Copy all lines below containing "full".

**Dataset excerpts**
+-------+
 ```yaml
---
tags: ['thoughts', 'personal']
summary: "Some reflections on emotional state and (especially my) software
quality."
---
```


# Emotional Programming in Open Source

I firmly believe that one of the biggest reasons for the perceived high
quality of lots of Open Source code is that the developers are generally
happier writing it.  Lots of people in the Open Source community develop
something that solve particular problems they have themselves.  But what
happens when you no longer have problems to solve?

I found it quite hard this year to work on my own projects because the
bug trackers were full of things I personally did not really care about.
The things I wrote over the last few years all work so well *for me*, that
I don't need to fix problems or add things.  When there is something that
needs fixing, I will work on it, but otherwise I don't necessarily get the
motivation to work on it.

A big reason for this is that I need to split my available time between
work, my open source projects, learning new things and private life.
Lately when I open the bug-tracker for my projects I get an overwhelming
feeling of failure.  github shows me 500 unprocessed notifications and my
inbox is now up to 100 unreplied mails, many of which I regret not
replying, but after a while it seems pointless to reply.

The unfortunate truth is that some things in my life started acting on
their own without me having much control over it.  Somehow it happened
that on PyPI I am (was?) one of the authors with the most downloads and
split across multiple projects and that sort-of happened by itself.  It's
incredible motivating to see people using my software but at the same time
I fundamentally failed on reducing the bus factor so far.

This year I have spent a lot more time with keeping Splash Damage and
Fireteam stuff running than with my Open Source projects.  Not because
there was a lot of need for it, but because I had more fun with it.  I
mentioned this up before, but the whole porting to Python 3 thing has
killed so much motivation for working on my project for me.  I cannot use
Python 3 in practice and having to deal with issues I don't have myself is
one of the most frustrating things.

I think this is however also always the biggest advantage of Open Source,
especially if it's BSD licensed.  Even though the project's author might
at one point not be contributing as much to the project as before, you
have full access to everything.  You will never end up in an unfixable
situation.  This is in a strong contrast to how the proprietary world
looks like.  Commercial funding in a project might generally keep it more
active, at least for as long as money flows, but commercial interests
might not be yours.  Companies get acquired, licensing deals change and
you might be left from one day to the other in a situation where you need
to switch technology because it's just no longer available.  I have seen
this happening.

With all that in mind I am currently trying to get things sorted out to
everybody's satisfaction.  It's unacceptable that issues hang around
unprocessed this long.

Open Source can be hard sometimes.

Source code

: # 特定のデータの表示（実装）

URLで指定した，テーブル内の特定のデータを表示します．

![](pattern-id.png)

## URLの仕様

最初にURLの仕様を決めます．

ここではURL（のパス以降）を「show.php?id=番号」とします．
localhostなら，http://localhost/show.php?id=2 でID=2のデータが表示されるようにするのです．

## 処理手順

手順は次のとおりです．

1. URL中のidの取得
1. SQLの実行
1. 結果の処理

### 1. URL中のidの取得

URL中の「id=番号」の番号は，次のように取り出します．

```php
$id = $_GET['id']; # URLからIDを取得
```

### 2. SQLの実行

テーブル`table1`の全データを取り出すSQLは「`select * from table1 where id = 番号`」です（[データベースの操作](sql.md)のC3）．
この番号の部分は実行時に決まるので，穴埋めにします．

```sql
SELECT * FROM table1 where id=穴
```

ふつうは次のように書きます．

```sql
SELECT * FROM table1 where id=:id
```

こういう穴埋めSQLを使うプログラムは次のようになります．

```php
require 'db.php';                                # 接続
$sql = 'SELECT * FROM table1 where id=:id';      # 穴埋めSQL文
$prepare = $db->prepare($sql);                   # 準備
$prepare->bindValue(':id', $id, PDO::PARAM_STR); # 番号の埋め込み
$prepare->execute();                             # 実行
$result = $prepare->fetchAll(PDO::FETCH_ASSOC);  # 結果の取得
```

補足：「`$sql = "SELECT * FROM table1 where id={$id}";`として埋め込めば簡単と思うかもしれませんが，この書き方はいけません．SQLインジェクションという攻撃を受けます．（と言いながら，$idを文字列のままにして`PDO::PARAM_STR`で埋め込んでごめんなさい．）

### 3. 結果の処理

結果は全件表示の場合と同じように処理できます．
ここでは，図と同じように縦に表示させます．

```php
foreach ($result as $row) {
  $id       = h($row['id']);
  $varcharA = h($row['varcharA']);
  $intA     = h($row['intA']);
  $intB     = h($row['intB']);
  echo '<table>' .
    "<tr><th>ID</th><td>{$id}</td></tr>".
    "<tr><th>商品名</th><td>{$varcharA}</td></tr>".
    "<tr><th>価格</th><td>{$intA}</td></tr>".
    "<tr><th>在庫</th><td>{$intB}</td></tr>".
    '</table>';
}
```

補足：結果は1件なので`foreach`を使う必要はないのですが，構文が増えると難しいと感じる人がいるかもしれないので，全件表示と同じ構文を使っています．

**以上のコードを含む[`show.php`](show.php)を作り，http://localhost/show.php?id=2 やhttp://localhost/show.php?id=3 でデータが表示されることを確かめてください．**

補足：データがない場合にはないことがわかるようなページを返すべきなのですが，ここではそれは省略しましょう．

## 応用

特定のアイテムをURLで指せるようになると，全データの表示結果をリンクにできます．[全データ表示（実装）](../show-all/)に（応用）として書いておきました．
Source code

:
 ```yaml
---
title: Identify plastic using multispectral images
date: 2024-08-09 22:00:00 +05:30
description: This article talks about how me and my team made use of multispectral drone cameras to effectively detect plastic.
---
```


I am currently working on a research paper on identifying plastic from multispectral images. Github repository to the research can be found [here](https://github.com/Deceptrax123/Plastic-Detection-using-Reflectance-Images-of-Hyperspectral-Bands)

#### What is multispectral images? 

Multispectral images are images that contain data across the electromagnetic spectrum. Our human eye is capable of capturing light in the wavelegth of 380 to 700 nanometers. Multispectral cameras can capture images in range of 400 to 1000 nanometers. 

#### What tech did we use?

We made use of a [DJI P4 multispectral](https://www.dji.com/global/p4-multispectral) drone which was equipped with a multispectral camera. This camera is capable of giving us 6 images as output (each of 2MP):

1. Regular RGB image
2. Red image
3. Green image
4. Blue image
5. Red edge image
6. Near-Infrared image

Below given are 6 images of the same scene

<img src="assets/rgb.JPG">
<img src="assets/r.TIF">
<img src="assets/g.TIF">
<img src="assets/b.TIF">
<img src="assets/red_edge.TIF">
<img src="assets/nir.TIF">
+-------+
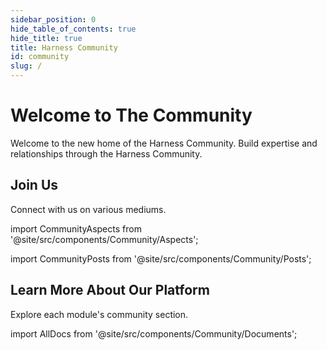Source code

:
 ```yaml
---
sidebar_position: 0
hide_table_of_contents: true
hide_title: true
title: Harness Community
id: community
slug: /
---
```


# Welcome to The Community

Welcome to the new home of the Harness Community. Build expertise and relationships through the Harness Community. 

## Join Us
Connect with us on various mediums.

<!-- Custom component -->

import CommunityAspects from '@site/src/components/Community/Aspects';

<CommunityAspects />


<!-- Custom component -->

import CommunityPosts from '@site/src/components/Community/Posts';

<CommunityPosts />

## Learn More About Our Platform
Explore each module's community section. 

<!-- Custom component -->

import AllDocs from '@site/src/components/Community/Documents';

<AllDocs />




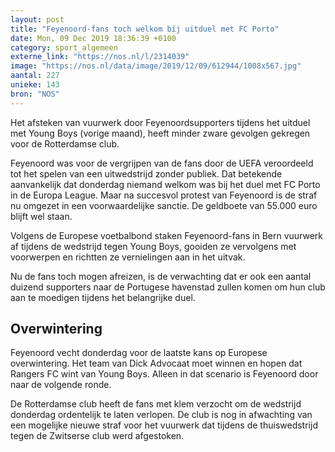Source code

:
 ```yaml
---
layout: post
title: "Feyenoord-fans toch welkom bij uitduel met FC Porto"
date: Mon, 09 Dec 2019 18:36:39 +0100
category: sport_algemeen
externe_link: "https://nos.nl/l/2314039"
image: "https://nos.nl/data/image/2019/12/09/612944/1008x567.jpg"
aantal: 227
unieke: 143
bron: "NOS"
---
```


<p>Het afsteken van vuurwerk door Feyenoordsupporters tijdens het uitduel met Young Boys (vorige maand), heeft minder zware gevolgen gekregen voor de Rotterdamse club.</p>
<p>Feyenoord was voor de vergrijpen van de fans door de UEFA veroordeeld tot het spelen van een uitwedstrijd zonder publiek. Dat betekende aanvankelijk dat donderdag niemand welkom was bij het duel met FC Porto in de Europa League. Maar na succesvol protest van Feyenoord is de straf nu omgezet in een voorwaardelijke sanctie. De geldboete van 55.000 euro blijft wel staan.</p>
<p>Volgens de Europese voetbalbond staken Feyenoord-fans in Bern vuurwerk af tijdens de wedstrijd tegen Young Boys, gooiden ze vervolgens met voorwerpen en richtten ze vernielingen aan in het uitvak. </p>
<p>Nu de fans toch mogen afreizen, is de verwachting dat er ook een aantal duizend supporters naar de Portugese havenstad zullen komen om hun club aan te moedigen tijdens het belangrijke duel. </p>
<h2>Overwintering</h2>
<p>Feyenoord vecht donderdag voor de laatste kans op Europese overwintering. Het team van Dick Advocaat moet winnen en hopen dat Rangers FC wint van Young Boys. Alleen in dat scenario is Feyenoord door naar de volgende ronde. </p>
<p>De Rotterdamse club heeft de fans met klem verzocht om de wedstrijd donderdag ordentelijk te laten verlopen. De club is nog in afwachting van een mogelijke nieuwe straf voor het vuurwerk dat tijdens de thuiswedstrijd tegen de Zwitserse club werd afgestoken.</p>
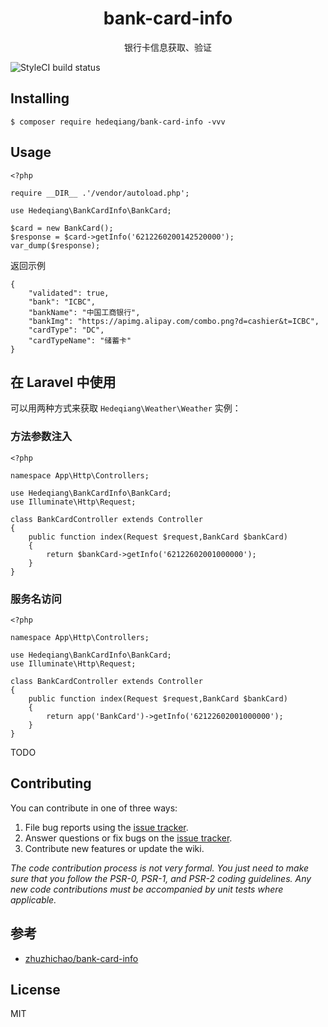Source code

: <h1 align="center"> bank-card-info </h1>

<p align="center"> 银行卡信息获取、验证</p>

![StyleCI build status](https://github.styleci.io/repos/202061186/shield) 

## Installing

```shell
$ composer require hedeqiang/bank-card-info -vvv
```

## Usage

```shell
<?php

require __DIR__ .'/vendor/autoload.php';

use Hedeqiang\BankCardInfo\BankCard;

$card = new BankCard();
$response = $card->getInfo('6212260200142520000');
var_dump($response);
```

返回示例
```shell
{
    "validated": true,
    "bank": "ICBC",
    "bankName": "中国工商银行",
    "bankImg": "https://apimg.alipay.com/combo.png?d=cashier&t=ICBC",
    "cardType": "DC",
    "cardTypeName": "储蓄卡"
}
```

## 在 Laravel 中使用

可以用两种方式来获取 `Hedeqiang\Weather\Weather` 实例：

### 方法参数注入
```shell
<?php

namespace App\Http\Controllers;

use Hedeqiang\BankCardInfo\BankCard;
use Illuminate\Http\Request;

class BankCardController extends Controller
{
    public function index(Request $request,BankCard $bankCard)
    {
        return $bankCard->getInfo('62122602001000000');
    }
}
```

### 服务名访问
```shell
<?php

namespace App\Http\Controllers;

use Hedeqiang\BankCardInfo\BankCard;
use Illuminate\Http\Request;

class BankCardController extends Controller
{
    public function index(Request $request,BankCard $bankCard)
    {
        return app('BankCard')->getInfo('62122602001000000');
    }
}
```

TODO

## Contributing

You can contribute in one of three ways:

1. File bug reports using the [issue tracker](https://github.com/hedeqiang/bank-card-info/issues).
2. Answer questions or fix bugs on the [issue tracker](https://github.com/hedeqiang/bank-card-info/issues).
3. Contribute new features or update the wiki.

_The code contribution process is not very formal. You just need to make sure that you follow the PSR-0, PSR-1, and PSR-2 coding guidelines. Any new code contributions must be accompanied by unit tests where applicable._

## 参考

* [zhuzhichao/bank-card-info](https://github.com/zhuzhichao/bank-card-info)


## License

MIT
+-------+
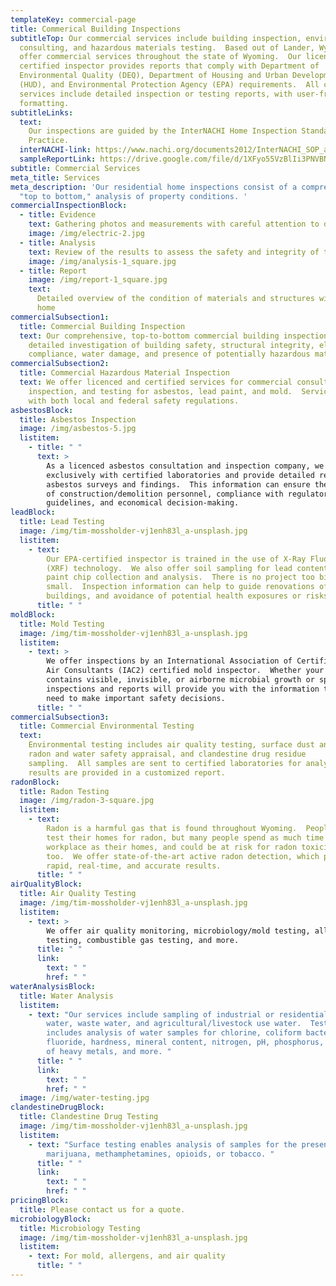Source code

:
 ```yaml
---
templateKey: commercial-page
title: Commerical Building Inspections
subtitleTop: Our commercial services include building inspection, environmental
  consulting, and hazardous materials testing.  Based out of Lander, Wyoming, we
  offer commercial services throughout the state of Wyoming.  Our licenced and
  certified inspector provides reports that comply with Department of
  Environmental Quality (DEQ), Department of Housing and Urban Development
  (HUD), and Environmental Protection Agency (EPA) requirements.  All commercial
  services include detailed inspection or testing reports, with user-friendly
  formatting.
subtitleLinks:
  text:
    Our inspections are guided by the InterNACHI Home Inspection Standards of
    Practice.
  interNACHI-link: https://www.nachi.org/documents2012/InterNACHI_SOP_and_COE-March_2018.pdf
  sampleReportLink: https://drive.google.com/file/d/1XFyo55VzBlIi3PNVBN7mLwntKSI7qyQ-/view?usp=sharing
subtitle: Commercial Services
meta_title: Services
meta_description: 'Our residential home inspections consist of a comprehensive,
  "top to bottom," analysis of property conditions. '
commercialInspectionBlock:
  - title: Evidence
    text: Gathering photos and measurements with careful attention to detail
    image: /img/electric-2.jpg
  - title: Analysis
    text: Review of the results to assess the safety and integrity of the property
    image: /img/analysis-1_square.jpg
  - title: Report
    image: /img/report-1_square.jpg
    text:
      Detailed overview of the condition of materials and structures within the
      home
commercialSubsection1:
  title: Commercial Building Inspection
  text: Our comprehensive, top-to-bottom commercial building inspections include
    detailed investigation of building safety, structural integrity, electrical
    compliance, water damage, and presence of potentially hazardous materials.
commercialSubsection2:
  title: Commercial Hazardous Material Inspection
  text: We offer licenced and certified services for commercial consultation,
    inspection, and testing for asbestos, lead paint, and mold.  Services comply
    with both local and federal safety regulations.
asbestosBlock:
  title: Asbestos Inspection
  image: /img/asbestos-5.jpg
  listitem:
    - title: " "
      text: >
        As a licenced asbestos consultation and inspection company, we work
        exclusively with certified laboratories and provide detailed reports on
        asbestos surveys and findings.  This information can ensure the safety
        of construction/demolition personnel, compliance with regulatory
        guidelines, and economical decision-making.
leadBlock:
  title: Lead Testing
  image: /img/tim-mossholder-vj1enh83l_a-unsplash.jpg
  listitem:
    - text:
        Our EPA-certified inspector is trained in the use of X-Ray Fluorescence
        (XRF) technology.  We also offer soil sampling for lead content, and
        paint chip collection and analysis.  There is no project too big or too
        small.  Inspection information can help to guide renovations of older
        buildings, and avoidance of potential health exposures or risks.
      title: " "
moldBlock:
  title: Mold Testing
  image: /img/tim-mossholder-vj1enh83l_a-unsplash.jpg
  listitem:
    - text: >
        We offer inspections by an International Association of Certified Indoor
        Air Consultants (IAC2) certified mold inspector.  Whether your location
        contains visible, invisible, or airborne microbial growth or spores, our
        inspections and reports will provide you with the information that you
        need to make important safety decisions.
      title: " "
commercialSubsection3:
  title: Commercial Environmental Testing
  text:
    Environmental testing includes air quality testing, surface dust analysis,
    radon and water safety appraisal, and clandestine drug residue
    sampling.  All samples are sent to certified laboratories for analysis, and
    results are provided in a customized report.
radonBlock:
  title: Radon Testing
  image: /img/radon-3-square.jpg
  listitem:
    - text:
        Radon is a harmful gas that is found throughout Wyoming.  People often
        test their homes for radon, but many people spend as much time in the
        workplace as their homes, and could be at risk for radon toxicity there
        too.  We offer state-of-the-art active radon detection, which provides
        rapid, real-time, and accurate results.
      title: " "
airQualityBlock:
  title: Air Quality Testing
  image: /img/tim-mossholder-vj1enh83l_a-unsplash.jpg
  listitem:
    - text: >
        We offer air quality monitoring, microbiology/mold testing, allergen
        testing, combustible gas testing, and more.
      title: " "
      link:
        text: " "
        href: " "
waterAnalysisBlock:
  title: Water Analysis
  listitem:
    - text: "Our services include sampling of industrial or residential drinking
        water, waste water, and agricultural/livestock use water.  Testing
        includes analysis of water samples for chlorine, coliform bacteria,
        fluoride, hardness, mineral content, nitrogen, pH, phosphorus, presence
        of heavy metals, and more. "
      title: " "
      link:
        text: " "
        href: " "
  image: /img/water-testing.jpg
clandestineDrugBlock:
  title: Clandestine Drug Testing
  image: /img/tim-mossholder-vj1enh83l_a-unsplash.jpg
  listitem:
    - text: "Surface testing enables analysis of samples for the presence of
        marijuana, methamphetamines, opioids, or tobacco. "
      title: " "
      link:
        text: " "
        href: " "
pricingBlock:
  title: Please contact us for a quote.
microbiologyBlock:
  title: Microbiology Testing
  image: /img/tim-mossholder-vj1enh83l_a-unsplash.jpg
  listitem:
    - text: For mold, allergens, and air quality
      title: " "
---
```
+-------+
**Exercise result**
bug trackers were full of things I personally did not really care about.
have full access to everything.  You will never end up in an unfixable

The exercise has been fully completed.